**Task instructions:** Every line with "Crucial" in it should be copied from the data.

--------------------

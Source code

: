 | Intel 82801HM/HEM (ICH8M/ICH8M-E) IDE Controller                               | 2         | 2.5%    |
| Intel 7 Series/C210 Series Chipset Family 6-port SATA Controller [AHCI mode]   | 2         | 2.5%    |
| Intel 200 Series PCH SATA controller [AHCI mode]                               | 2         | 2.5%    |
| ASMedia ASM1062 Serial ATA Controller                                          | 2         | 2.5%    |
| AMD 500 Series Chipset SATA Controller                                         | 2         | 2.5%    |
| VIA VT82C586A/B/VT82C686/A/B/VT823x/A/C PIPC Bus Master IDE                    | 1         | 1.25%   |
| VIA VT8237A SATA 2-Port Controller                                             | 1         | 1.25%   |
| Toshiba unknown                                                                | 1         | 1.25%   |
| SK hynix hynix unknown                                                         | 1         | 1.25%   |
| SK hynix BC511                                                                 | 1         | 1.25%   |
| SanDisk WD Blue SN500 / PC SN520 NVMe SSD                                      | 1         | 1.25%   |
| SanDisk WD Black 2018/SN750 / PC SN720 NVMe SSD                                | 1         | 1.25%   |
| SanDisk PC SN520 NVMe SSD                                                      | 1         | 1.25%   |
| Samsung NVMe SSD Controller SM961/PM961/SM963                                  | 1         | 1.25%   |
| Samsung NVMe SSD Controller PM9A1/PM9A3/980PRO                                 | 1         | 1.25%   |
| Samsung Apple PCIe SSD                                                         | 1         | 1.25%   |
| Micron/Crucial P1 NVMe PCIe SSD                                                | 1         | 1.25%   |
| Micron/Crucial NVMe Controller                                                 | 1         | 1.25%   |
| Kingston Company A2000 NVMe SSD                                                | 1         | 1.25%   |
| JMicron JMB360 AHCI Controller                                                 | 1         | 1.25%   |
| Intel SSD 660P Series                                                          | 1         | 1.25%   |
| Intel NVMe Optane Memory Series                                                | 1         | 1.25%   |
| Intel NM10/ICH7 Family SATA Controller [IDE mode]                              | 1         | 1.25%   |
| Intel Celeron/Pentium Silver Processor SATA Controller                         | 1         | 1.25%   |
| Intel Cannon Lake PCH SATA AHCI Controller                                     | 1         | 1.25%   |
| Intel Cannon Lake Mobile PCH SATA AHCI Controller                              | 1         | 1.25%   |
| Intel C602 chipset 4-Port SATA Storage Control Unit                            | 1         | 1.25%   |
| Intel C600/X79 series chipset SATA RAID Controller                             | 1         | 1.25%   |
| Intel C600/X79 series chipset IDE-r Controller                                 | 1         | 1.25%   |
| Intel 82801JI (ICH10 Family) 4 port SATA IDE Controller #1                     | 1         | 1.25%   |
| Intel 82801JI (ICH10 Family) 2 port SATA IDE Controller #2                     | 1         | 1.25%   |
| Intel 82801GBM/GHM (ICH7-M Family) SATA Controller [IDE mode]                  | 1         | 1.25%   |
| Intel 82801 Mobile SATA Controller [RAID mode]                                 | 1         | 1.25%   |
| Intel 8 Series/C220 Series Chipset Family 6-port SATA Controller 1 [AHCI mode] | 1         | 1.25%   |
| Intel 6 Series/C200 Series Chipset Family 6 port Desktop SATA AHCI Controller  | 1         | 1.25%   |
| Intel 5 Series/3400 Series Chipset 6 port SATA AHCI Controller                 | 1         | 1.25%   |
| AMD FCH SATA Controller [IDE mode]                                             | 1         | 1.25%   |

--------------------

**Response to the task:**
| Micron/Crucial P1 NVMe PCIe SSD                                                | 1         | 1.25%   |
| Micron/Crucial NVMe Controller                                                 | 1         | 1.25%   |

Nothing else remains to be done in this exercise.